Hoeveel mensen hebben mijn site bekeken?

woensdag 17 december 2014

Boekloos

Inmiddels is het lichtfeest begonnen; Chanoeka en tijdens het avondeten verlangde ik naar latkes, als toetje, maar helaas, ze stonden niet op de menulijst; ik had ze er ook niet verwacht.

Midden in de nacht was ik vertrokken; mijn ogen priemden lange tijd door de duisternis; door dunne, spookachtige mistflarden, alsof brutale honden de weg overstaken. Vanuit Poix was 't doodstil en het eerste uur kwam ik nauwelijks iemand tegen. Hoog in de lucht werd het grijs allengs minder; een vale maanschil liet zich regelmatig zuidoostelijk zien; zowaar, en ik verbeeldde me er zelfs een knobbelig neusje aan te zien zoals zovaak kinderen het tekenen; de maan, een gezicht, ze leeft!

De Talmoed kent twee gebruiken van de kandelaar; eerst één, en vervolgens het ontsteken van elke volgende kaars; totdat ze alle acht branden. Minder bekend is dat de alle kaarsen op de kandelaar op de eerste dag worden aangestoken en dat er vervolgens elke volgende dag eentje wordt gedoofd; dit jaar loopt het Channeke, dat dit keer het middelpunt vormt tussen vier bloedmanen, merkwaardig genoeg zonder tussenkomst van een andere dag, na het ontsteken van de laatste kaars, danwel na het doven van de laatste, geruisloos over in de nacht waar Het Licht het licht zag; 24 december de laatste dag van Chanoeka, 25 december zal 't wederom kerst zijn.

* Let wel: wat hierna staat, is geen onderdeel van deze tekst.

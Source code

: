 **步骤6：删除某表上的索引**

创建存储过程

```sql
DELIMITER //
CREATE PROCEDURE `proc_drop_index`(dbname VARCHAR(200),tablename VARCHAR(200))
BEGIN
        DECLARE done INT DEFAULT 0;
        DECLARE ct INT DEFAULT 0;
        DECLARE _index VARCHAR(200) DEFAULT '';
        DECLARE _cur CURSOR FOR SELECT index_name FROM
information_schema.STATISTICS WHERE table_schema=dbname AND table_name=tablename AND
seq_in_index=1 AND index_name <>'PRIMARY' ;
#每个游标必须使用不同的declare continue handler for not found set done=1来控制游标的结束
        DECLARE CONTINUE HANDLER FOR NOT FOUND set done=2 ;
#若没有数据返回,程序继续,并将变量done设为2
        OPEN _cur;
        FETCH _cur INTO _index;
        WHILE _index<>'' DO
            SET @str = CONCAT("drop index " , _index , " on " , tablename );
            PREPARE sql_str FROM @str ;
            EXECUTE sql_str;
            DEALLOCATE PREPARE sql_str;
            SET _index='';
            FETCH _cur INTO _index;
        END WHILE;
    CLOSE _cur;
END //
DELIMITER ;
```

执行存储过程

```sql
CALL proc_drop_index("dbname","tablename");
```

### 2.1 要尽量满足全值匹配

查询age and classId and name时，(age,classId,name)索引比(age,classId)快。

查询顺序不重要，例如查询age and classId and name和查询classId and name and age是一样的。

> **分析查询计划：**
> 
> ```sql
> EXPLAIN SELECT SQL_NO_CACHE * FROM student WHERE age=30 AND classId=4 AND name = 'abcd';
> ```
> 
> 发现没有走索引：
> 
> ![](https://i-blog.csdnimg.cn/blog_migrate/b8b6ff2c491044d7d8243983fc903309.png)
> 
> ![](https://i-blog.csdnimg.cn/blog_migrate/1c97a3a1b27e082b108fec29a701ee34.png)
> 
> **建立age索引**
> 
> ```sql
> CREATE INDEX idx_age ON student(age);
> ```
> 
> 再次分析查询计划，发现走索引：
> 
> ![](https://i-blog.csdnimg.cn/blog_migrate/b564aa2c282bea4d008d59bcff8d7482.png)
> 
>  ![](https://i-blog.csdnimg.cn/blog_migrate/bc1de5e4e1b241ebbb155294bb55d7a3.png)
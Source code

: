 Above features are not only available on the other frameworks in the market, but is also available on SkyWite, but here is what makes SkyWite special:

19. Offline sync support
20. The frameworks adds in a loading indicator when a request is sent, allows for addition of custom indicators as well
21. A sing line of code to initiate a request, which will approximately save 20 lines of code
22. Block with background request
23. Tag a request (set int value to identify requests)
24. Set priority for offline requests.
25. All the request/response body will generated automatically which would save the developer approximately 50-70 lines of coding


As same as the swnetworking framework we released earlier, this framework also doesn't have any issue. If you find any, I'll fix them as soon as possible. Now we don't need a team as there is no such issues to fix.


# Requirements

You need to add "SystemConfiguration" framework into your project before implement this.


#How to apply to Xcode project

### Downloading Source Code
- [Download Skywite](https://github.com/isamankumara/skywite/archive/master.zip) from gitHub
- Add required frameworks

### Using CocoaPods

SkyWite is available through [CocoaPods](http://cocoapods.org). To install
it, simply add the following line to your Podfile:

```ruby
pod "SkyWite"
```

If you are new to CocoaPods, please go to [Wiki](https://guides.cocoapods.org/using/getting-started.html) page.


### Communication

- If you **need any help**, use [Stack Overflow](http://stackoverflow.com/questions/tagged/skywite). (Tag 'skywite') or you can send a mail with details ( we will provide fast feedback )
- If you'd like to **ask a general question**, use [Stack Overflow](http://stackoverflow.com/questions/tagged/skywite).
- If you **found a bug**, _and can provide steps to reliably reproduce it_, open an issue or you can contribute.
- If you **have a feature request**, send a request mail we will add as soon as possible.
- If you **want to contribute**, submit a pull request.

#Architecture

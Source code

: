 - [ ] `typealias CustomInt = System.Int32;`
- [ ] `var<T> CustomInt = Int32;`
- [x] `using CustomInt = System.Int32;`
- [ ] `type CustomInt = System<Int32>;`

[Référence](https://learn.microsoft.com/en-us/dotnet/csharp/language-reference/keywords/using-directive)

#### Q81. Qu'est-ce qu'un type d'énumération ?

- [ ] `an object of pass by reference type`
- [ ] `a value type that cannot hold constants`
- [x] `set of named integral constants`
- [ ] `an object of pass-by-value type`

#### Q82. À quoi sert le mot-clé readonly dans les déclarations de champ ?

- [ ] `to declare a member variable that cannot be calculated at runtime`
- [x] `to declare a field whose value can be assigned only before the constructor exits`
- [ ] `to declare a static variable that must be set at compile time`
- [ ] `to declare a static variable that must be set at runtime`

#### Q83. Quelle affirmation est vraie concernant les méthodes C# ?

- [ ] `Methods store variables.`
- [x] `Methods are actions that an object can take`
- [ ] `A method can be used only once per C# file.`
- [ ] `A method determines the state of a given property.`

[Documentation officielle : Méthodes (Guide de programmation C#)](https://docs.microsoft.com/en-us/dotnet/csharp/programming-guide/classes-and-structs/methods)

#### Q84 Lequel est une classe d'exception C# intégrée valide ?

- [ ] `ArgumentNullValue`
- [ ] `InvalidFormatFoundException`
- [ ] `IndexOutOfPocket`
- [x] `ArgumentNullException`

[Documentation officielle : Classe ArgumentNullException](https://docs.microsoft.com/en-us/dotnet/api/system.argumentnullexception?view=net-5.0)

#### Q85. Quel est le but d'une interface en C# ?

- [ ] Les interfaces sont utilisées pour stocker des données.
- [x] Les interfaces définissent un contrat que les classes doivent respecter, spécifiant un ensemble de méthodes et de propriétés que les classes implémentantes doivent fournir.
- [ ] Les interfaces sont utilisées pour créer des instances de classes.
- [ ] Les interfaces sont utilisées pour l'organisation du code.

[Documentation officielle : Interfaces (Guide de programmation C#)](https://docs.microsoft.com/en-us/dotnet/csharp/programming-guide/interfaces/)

Lang bleef het donker: in Marseille, Gournay en Bray, Les Andelys, toen ik over de hoogte naar Evreux snorde: alles hulde zich in 't donker, maar wel kwam 't verkeer op gang. Zo rolde ik door. Tot even na Verneuil, op de weg naar Alençon waar ik bij een kale grijsaard een kop koffie met een traditionele pain chocolat bestelde en er intens van genoot, genoot ook van het oeverloze gebabbel van wat Franse bouwvakkers die gehuld in reflecterende hesjes luidruchtig en al hangend hun ontbijt verorberden naast enkele treurig kijkende Franse chauffeurs waar het opzien tegen de vele komende kilometers vanaf te lezen was.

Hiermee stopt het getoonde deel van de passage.